Pier Paolo Pasolini nasce a Bologna il 5 marzo del 1922. Oggi compie novant’anni.
Compie perché il suo pensiero, la sua profezia laica, la sua preziosa provocazione intellettuale, i messaggi della sua opera letteraria e cinematografica sono più che mai attuali, vivi, necessari. Compie perché la sua contrapposizione al presuntuoso ottimismo di chi esalta il trionfo della modernità con le sue magnificenze, la sua dolente preoccupazione etica e umanistica di chi, invece, assiste all’avanzata della tecnologia e vi legge in nuce un futuro disumano e violento sono più che mai attuali, vivi, necessari. Per noi “ milioni di candidati alla morte dell’anima”. ( P.P.Pasolini, 1962)
Pasolini, nel 1974 a Milano, partecipa ad un dibattito, all’interno di una Festa dell’Unità, avente titolo “Ideologia e politica nell’Italia che cambia” al quale partecipavano anche il pittore Renato Guttuso e Giorgio Napolitano. Ecco una parte del suo intervento:
“Dirò subito che la mia tesi è molto più pessimistica, più acremente dolorosamente critica di quella di Napolitano. Essa ha come tema conduttore il genocidio: ritengo cioè che la distruzione e sostituzione di valori nella società italiana di oggi porti, anche senza carneficine e fucilazioni di massa, alla soppressione di larghe zone della società stessa. Non è del resto un’affermazione totalmente eretica e eterodossa. C’è già nel Manifesto di Marx un passo che descrive con chiarezza e precisione il genocidio ad opera della borghesia verso determinati strati delle classi dominate, soprattutto non operai, ma sottoproletari o certe popolazioni coloniali. Oggi l’Italia sta vivendo in maniera drammatica per la prima volta questo fenomeno: larghi strati che erano rimasti fuori della storia, la storia del dominio borghese e della rivoluzione borghese, hanno subìto questo genocidio, ossia questa assimilazione al modo e alla qualità di vita della borghesia. Come avviene questa sostituzione di valori? Io sostengo che oggi essa avviene clandestinamente, attraverso una sorta di persuasione occulta. Mentre ai tempi di Marx era ancora la violenza esplicita, la conquista coloniale, l’imposizione violenta, oggi i modi sono molto più sottili, abili e complessi, il processo è molto più tecnicamente maturo.

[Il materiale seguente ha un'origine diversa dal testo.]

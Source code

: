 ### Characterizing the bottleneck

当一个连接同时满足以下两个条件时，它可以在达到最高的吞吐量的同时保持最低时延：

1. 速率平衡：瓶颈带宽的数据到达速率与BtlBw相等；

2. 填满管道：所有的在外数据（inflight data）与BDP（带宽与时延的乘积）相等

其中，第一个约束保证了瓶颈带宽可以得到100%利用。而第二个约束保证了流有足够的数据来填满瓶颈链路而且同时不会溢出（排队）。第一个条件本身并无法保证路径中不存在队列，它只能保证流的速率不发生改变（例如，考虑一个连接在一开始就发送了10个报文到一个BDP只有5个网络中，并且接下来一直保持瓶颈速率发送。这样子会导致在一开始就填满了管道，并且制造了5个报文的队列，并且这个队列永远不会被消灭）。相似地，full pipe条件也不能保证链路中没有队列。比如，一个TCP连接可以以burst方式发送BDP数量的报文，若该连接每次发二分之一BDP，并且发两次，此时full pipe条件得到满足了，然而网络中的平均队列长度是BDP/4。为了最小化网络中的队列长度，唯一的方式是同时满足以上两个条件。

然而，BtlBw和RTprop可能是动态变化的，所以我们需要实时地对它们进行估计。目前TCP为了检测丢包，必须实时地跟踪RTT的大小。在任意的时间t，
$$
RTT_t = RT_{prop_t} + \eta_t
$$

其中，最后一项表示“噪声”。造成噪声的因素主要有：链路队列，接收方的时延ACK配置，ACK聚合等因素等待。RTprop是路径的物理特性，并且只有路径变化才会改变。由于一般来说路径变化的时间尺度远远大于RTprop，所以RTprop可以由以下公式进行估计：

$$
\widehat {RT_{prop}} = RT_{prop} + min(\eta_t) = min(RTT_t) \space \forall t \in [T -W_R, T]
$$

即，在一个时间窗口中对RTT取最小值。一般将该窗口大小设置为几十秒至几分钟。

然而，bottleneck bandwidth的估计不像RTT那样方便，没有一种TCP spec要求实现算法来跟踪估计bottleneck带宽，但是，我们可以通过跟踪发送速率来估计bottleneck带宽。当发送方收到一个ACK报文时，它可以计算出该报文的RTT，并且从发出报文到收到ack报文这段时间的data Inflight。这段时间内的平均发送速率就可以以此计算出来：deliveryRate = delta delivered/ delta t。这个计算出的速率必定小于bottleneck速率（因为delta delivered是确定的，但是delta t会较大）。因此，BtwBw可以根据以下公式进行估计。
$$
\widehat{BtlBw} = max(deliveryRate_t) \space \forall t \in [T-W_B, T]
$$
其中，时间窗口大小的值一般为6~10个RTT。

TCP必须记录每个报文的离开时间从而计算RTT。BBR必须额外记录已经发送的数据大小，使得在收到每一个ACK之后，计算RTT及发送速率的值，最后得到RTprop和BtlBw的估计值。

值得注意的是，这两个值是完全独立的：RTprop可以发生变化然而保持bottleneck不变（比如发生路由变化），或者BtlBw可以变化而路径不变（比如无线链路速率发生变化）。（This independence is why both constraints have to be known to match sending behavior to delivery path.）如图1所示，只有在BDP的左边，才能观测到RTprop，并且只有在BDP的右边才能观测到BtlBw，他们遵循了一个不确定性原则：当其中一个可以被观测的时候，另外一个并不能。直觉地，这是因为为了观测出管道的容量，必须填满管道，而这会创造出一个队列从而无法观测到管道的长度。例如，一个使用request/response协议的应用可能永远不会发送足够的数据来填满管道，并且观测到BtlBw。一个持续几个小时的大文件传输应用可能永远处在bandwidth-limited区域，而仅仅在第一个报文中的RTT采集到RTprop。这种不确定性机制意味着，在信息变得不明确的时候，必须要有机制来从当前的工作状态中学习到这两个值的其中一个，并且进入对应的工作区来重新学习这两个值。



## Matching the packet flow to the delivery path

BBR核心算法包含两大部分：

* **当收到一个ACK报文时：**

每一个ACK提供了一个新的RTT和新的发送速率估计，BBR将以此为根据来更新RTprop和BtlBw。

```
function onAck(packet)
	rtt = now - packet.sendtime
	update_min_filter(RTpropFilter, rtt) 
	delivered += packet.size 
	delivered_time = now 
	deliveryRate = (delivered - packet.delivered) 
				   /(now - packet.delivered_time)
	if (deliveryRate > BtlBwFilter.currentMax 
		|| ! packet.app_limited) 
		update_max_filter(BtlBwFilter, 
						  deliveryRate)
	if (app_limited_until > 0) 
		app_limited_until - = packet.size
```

Perché è successa questa tragedia, questo genocidio dovuto all’acculturazione imposta subdolamente? Ma perché la classe dominante ha scisso nettamente “progresso” e “sviluppo”. Ad essa interessa solo lo sviluppo, perché solo da lì trae i suoi profitti. Bisogna farla una buona volta una distinzione drastica tra i due termini “progresso” e “sviluppo”. Si può concepire uno sviluppo senza progresso, cosa mostruosa che è quella che viviamo in circa due terzi d’Italia: ma in fondo si può concepire anche un progresso senza sviluppo, come accadrebbe se in certe zone contadine si applicassero nuovi modi di vita culturale e civile anche senza o con un minimo di sviluppo materiale. Quello che occorre è prendere coscienza di questa dissociazione atroce e rendere partecipi le masse popolari perché essa scompaia, e sviluppo e progresso coincidano….
Lo sviluppo che questo nuovo potere vuole dà un colpo di spugna al fascismo tradizionale, che si fondava sul nazionalismo o sul clericalismo, su vecchi ideali, e instaura una forma di fascismo nuovo e ancora più pericolosa. E’ in corso nel nostro paese questa sostituzione di valori e di modelli, sulla quale hanno avuto grande peso i mezzi di comunicazione di massa e in primo luogo la televisione. Con questo non sostengo affatto che tali mezzi siano in sé negativi: sono anzi d’accordo che potrebbero costituire un grande strumento di progresso culturale, ma finora sono stati un mezzo di spaventoso regresso, di genocidio culturale….. La distruzione di valori in corso non implica una immediata sostituzione di altri valori, col loro bene e il loro male, col necessario miglioramento del tenore di vita e insieme un reale progresso culturale. C’è nel mezzo un momento di imponderabilità e qui e ora sta il grande pericolo. Pensate a cosa può significare in queste condizioni una recessione economica, e vi corre un brivido se vi si affaccia il parallelo con la Germania degli anni Trenta. Qualche analogia il nostro processo di industrializzazione degli ultimi dieci anni con quello tedesco di allora ce l’ha: fu in tali condizioni che il consumismo aprì la strada, con la recessione degli anni ’20, al nazismo…. Quando vedo intorno a me i giovani che stanno perdendo gli antichi valori popolari e assorbono i modelli imposti dal capitalismo, e rischiano una forma di disumanità, una forma di atroce afasia, una assenza di capacità critiche, una passività, ricordo che erano le forme tipiche delle SS e vedo stendersi sulle nostre città l’ombra orrenda della croce uncinata. Una visione apocalittica la mia. Ma se accanto ad essa e all’angoscia che la produce, non vi fosse in me anche un elemento di ottimismo, il pensiero cioè che esiste la possibilità di lottare contro tutto questo, semplicemente non sarei qui.”